*** Material for this task Section Begins ***

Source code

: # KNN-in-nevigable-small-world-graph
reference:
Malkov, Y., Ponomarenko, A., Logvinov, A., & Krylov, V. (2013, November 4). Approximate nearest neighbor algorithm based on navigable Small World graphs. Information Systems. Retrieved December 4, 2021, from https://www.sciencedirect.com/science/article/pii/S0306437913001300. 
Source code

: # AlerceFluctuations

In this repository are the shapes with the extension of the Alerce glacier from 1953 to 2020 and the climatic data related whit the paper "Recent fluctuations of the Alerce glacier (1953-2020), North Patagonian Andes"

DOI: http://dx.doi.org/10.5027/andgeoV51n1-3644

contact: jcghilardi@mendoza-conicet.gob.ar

*** Material for this task Section Ends ***
*** Material for this task Section Begins ***

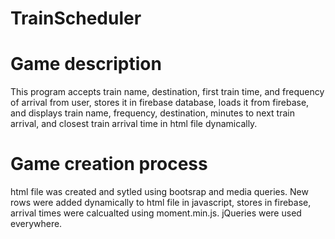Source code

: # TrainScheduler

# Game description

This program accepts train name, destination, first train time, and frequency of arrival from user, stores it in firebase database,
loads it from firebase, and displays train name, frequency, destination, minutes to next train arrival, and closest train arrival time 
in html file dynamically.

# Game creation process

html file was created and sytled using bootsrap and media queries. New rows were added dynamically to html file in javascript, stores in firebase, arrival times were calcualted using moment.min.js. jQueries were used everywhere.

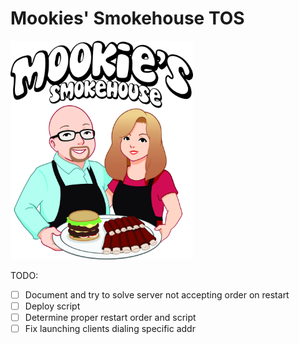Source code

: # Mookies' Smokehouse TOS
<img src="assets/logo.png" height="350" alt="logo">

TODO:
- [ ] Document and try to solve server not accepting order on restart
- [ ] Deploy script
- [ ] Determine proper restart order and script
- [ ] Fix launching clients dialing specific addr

*** Material for this task Section Ends ***

# To do
Extract every line from the records above that contains the word "restart".

# Task response
- [ ] Document and try to solve server not accepting order on restart
- [ ] Determine proper restart order and script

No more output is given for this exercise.